In 2017, Bennett did indeed turn a corner, with the now defunct Net-App team morphing into Bora Hansgrohe and adding the likes of multiple World champion Peter Sagan into their ranks. Here Bennett knew he could strike out on his own, on his own terms.
"I felt that I could do my own thing, within reason, Peter would be the main man of course but there would be room for me to get the odd win."
To say to win the the odd stage would be a massive understatement, as the 2018 season saw Bennett make his second Grand Tour debut at the Giro D’Italia, winning three stages and beating the dominant home favourite Elia Viviani in each of those occasions. Like Kelly’s rivalry with Eddie Plankaert and Eric Vanderaerden in the 80s, Bennett versus Viviani is matching those classic days as both men seem hell-bent on beating the other.
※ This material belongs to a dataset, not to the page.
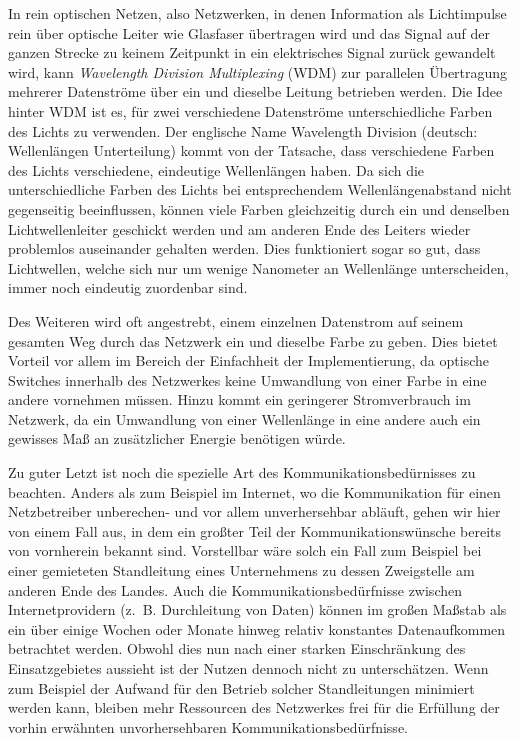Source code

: In rein optischen Netzen, also Netzwerken, in denen Information als Lichtimpulse rein über optische Leiter wie Glasfaser übertragen wird und das Signal auf der ganzen Strecke zu keinem Zeitpunkt in ein elektrisches Signal zurück gewandelt wird, kann \textit{Wavelength Division Multiplexing} (WDM) zur parallelen Übertragung mehrerer Datenströme über ein und dieselbe Leitung betrieben werden. Die Idee hinter WDM ist es, für zwei verschiedene Datenströme unterschiedliche Farben des Lichts zu verwenden. Der englische Name Wavelength Division (deutsch: Wellenlängen Unterteilung) kommt von der Tatsache, dass verschiedene Farben des Lichts verschiedene, eindeutige Wellenlängen haben. Da sich die unterschiedliche Farben des Lichts bei entsprechendem Wellenlängenabstand nicht gegenseitig beeinflussen, können viele Farben gleichzeitig durch ein und denselben Lichtwellenleiter geschickt werden und am anderen Ende des Leiters wieder problemlos auseinander gehalten werden. Dies funktioniert sogar so gut, dass Lichtwellen, welche sich nur um wenige Nanometer an Wellenlänge unterscheiden, immer noch eindeutig zuordenbar sind.

Des Weiteren wird oft angestrebt, einem einzelnen Datenstrom auf seinem gesamten Weg durch das Netzwerk ein und dieselbe Farbe zu geben. Dies bietet Vorteil vor allem im Bereich der Einfachheit der Implementierung, da optische Switches innerhalb des Netzwerkes keine Umwandlung von einer Farbe in eine andere vornehmen müssen. Hinzu kommt ein geringerer Stromverbrauch im Netzwerk, da ein Umwandlung von einer Wellenlänge in eine andere auch ein gewisses Maß an zusätzlicher Energie benötigen würde.

Zu guter Letzt ist noch die spezielle Art des Kommunikationsbedürnisses zu beachten. Anders als zum Beispiel im Internet, wo die Kommunikation für einen Netzbetreiber unberechen- und vor allem unverhersehbar abläuft, gehen wir hier von einem Fall aus, in dem ein großter Teil der Kommunikationswünsche bereits von vornherein bekannt sind. Vorstellbar wäre solch ein Fall zum Beispiel bei einer gemieteten Standleitung eines Unternehmens zu dessen Zweigstelle am anderen Ende des Landes. Auch die Kommunikationsbedürfnisse zwischen Internetprovidern (z.\ B. Durchleitung von Daten) können im großen Maßstab als ein über einige Wochen oder Monate hinweg relativ konstantes Datenaufkommen betrachtet werden. Obwohl dies nun nach einer starken Einschränkung des Einsatzgebietes aussieht ist der Nutzen dennoch nicht zu unterschätzen. Wenn zum Beispiel der Aufwand für den Betrieb solcher Standleitungen minimiert werden kann, bleiben mehr Ressourcen des Netzwerkes frei für die Erfüllung der vorhin erwähnten unvorhersehbaren Kommunikationsbedürfnisse.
"There are good sprinters out there, but I have to say Viviani is up there as one of the best. I know when he’s in the race I have to give it full gas to beat him."
He lost to him in the recent Surrey Classic in August.
"I know it is not always easy to beat him but I know also, and maybe (laughs) he knows I have his number… sometimes," says Bennett.
Jovial
There is no ego with Bennett. He comes across as a jovial and humble guy, his feet firmly rooted to the ground, like his erstwhile native compatriot Kelly - a product of the hard grit of Carrick.
I ask him maybe this tough environment shapes you to suffer, especially in adverse conditions.
"I can say that the heat (Kelly would suffer also) is not my favourite type of weather but as a professional cyclist, you have to be ready for all kinds of conditions," he laughs.
As 2019 slowly comes to a close, the Vuelta a Espana, a key race and a new contract with a new team on the horizon, Bennett is leading the bunch of the new generation of talented cyclists, (he would defeat the young and talented Eddie Dunbar at the recent Irish Nationals). This new breed has Ireland placed in a strong position with the World Championships on home soil - well Yorkshire - that has seen Ireland field a unprecedented seven cyclists for the Road Race. Bennett will be there and if a team is prepared to work for him, then we could well see the first World Champion of the Millennial/Generation Z and the second in Irish colours. For it was that famous day 32 years ago in Chambery when a Carrick man sacrificed his own chances for a Dundrum man as Kelly did for Roche in 1987. Could it be this time a Cork native in Dunbar or Ryan Mullen with the Scouse lilt helps Bennett win gold in Yorkshire? The way Bennett is sprinting at the moment, you wouldn’t put it past him.